E tuttavia, nonostante il progressivo venir meno dell’arte sacra classica ed il conseguente esaurirsi di soggetti strettamente dedicati al culto dei morti e alla loro devozione, non possiamo negare che la presenza suggestiva e potente di alcuni artisti abbia continuato ad illuminare l’universo pittorico del Novecento.
Uno tra questi è senza dubbio Gaetano Previati. Nella sua opera Via al Calvario custodita a Milano presso il Museo Diocesano, l’autore documenta con singolare efficacia la fecondità del sacrificio della vita come misteriosa promessa di compimento.
La tela, davvero imponente (80×150 cm), ritrae un corteo lento e silenzioso mentre si inerpica sulle pendici del Golgota. Ad animarlo sono numerose figure femminili che si coagulano intorno al pianto sofferto e vibrante della Madonna: sostenuta da ambo i lati, Maria procede sulla via dolorosa trascinando con sé sagome monumentali di donne oranti: ampie vesti e scialli vaporosi avvolgono di sobria eleganza i profili appesantiti di queste coraggiose israelite che, incuranti del pericolo, hanno scelto piuttosto di sfidarlo.
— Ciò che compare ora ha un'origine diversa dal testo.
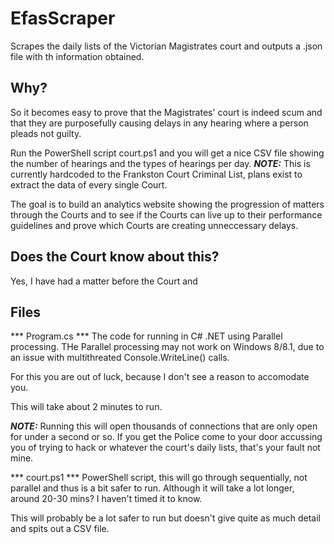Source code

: # EfasScraper
Scrapes the daily lists of the Victorian Magistrates court and outputs a .json file with th information obtained.

## Why? ##
So it becomes easy to prove that the Magistrates' court is indeed scum and that they are purposefully causing delays 
in any hearing where a person pleads not guilty.

Run the PowerShell script court.ps1 and you will get a nice CSV file showing the number of hearings and the types of hearings per day.
***NOTE:*** This is currently hardcoded to the Frankston Court Criminal List, plans exist to extract the data of every single Court.

The goal is to build an analytics website showing the progression of matters through the Courts and to see if the Courts can live up to 
their performance guidelines and prove which Courts are creating unneccessary delays.

## Does the Court know about this? ##
Yes, I have had a matter before the Court and 


## Files

*** Program.cs ***
The code for running in C# .NET using Parallel processing.
THe Parallel processing may not work on Windows 8/8.1, due to an issue with
multithreated Console.WriteLine() calls.  
  
For this you are out of luck, because I don't see a reason to accomodate you.

This will take about 2 minutes to run.

***NOTE:*** Running this will open thousands of connections that are only open for
under a second or so. If you get the Police come to your door accussing you of trying
to hack or whatever the court's daily lists, that's your fault not mine.


*** court.ps1 ***
PowerShell script, this will go through sequentially, not parallel and thus is a bit safer to run.
Although it will take a lot longer, around 20-30 mins? I haven't timed it to know.

This will probably be a lot safer to run but doesn't give quite as much detail and spits out a CSV
file.

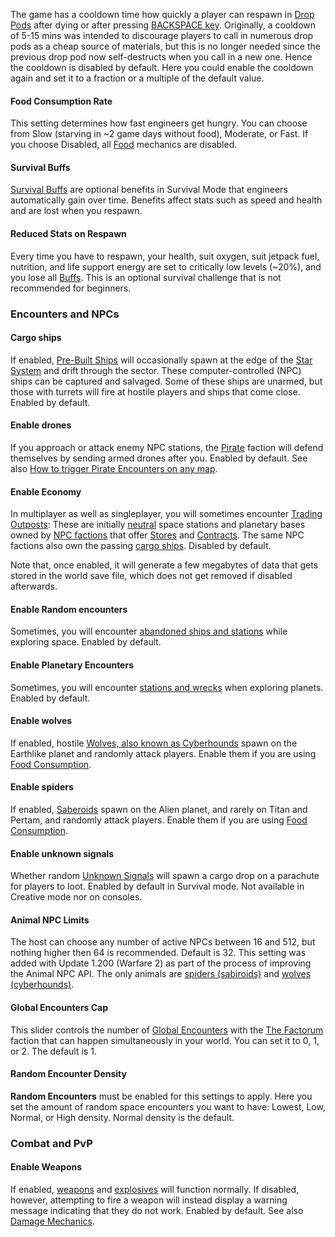 The game has a cooldown time how quickly a player can respawn in [Drop Pods](https://spaceengineers.wiki.gg/wiki/Drop_Pods "Drop Pods") after dying or after pressing [BACKSPACE key](https://spaceengineers.wiki.gg/wiki/Key_Bindings "Key Bindings"). Originally, a cooldown of 5-15 mins was intended to discourage players to call in numerous drop pods as a cheap source of materials, but this is no longer needed since the previous drop pod now self-destructs when you call in a new one. Hence the cooldown is disabled by default. Here you could enable the cooldown again and set it to a fraction or a multiple of the default value.

#### Food Consumption Rate

This setting determines how fast engineers get hungry. You can choose from Slow (starving in ~2 game days without food), Moderate, or Fast. If you choose Disabled, all [Food](https://spaceengineers.wiki.gg/wiki/Food "Food") mechanics are disabled.

#### Survival Buffs

[Survival Buffs](https://spaceengineers.wiki.gg/wiki/Buffs "Buffs") are optional benefits in Survival Mode that engineers automatically gain over time. Benefits affect stats such as speed and health and are lost when you respawn.

#### Reduced Stats on Respawn

Every time you have to respawn, your health, suit oxygen, suit jetpack fuel, nutrition, and life support energy are set to critically low levels (~20%), and you lose all [Buffs](https://spaceengineers.wiki.gg/wiki/Buffs "Buffs"). This is an optional survival challenge that is not recommended for beginners.

### Encounters and NPCs

#### Cargo ships

If enabled, [Pre-Built Ships](https://spaceengineers.wiki.gg/wiki/Pre-Built_Ship "Pre-Built Ship") will occasionally spawn at the edge of the [Star System](https://spaceengineers.wiki.gg/wiki/Star_System "Star System") and drift through the sector. These computer-controlled (NPC) ships can be captured and salvaged. Some of these ships are unarmed, but those with turrets will fire at hostile players and ships that come close. Enabled by default.

#### Enable drones

If you approach or attack enemy NPC stations, the [Pirate](https://spaceengineers.wiki.gg/wiki/SPRT_Space_Pirates "SPRT Space Pirates") faction will defend themselves by sending armed drones after you. Enabled by default. See also [How to trigger Pirate Encounters on any map](https://spaceengineers.wiki.gg/wiki/How_to_trigger_Pirate_Encounters_on_any_map "How to trigger Pirate Encounters on any map").

#### Enable Economy

In multiplayer as well as singleplayer, you will sometimes encounter [Trading Outposts](https://spaceengineers.wiki.gg/wiki/Trading_Outposts "Trading Outposts"): These are initially [neutral](https://spaceengineers.wiki.gg/wiki/Factions "Factions") space stations and planetary bases owned by [NPC factions](https://spaceengineers.wiki.gg/wiki/NPC_Factions "NPC Factions") that offer [Stores](https://spaceengineers.wiki.gg/wiki/Store "Store") and [Contracts](https://spaceengineers.wiki.gg/wiki/Contracts "Contracts"). The same NPC factions also own the passing [cargo ships](https://spaceengineers.wiki.gg/wiki/Cargo_Ships "Cargo Ships"). Disabled by default.

Note that, once enabled, it will generate a few megabytes of data that gets stored in the world save file, which does not get removed if disabled afterwards.

#### Enable Random encounters

Sometimes, you will encounter [abandoned ships and stations](https://spaceengineers.wiki.gg/wiki/Random_Encounters "Random Encounters") while exploring space. Enabled by default.

#### Enable Planetary Encounters

Sometimes, you will encounter [stations and wrecks](https://spaceengineers.wiki.gg/wiki/Planetary_Encounters "Planetary Encounters") when exploring planets. Enabled by default.

#### Enable wolves

If enabled, hostile [Wolves, also known as Cyberhounds](https://spaceengineers.wiki.gg/wiki/Cyberhounds "Cyberhounds") spawn on the Earthlike planet and randomly attack players. Enable them if you are using [Food Consumption](https://spaceengineers.wiki.gg/wiki/Food "Food").

#### Enable spiders

If enabled, [Saberoids](https://spaceengineers.wiki.gg/wiki/Saberoids "Saberoids") spawn on the Alien planet, and rarely on Titan and Pertam, and randomly attack players. Enable them if you are using [Food Consumption](https://spaceengineers.wiki.gg/wiki/Food "Food").

#### Enable unknown signals

Whether random [Unknown Signals](https://spaceengineers.wiki.gg/wiki/Unknown_Signals "Unknown Signals") will spawn a cargo drop on a parachute for players to loot. Enabled by default in Survival mode. Not available in Creative mode nor on consoles.

#### Animal NPC Limits

The host can choose any number of active NPCs between 16 and 512, but nothing higher then 64 is recommended. Default is 32. This setting was added with Update 1.200 (Warfare 2) as part of the process of improving the Animal NPC API. The only animals are [spiders (sabiroids)](https://spaceengineers.wiki.gg/wiki/Sabiroids "Sabiroids") and [wolves (cyberhounds)](https://spaceengineers.wiki.gg/wiki/Cyberhounds "Cyberhounds").

#### Global Encounters Cap

This slider controls the number of [Global Encounters](https://spaceengineers.wiki.gg/wiki/Global_Encounters "Global Encounters") with the [The Factorum](https://spaceengineers.wiki.gg/wiki/The_Factorum "The Factorum") faction that can happen simultaneously in your world. You can set it to 0, 1, or 2. The default is 1.

#### Random Encounter Density

**Random Encounters** must be enabled for this settings to apply. Here you set the amount of random space encounters you want to have: Lowest, Low, Normal, or High density. Normal density is the default.

### Combat and PvP

#### Enable Weapons

If enabled, [weapons](https://spaceengineers.wiki.gg/wiki/Weapon "Weapon") and [explosives](https://spaceengineers.wiki.gg/wiki/Explosives "Explosives") will function normally. If disabled, however, attempting to fire a weapon will instead display a warning message indicating that they do not work. Enabled by default. See also [Damage Mechanics](https://spaceengineers.wiki.gg/wiki/Damage_Mechanics "Damage Mechanics").
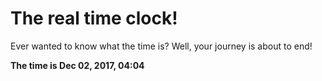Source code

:# The real time clock!

Ever wanted to know what the time is? Well, your journey is about to end!

**The time is Dec 02, 2017, 04:04**
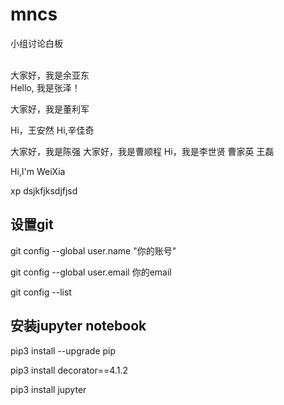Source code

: # mncs
小组讨论白板

\
大家好，我是余亚东
\
Hello, 我是张泽！

大家好，我是董利军

Hi，王安然
Hi,辛佳奇

大家好，我是陈强
大家好，我是曹顺程
Hi，我是李世贤
曹家英
王磊

Hi,I'm WeiXia

xp
dsjkfjksdjfjsd
## 设置git
git config --global user.name "你的账号"

git config --global user.email 你的email

git config --list

## 安装jupyter notebook

pip3 install --upgrade pip

pip3 install decorator==4.1.2

pip3 install jupyter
Gerusalemme, con i suoi edifici anonimi e indifferenziati, si profila all’orizzonte come una città priva di riferimenti spazio-temporali, quasi a segnalare il dolore cosmico per la morte imminente del Figlio dell’Uomo.
Le tinte calde e smorzate, che ricordano certe opere del Tiepolo e del Tintoretto, accendono di luci monocrome l’intero dipinto, dove il turchese del cielo, ingombro di nubi, va a confondersi con i violacei e gli azzurrognoli del paesaggio rovente, mentre i passi cadenzati che ritmano il corteo si mescolano alla natura arida e scabra proprio là dove alberi e persone sconfinano oltre la tela.
“È incomprensibile e contro natura il sacrificio”, osservava Giussani nel suo Si può vivere così (cfr. BUR, Milano, 1994); “comincia a diventare interessante e significativo quando Dio muore in croce”. “E qual è l’iniziativa che Dio prende per salvarci dalla morte e dal male? La morte di Cristo. Però, pensare che Dio è diventato uomo ed è morto assassinato per ridare la possibilità della felicità a chi lo assassinava…”
E se la Chiesa ci offrisse ogni anno il mese di novembre per ricordarci che la vita vale per il sacrificio che vive? Troviamo anche noi, oggi, almeno un istante per pensarci.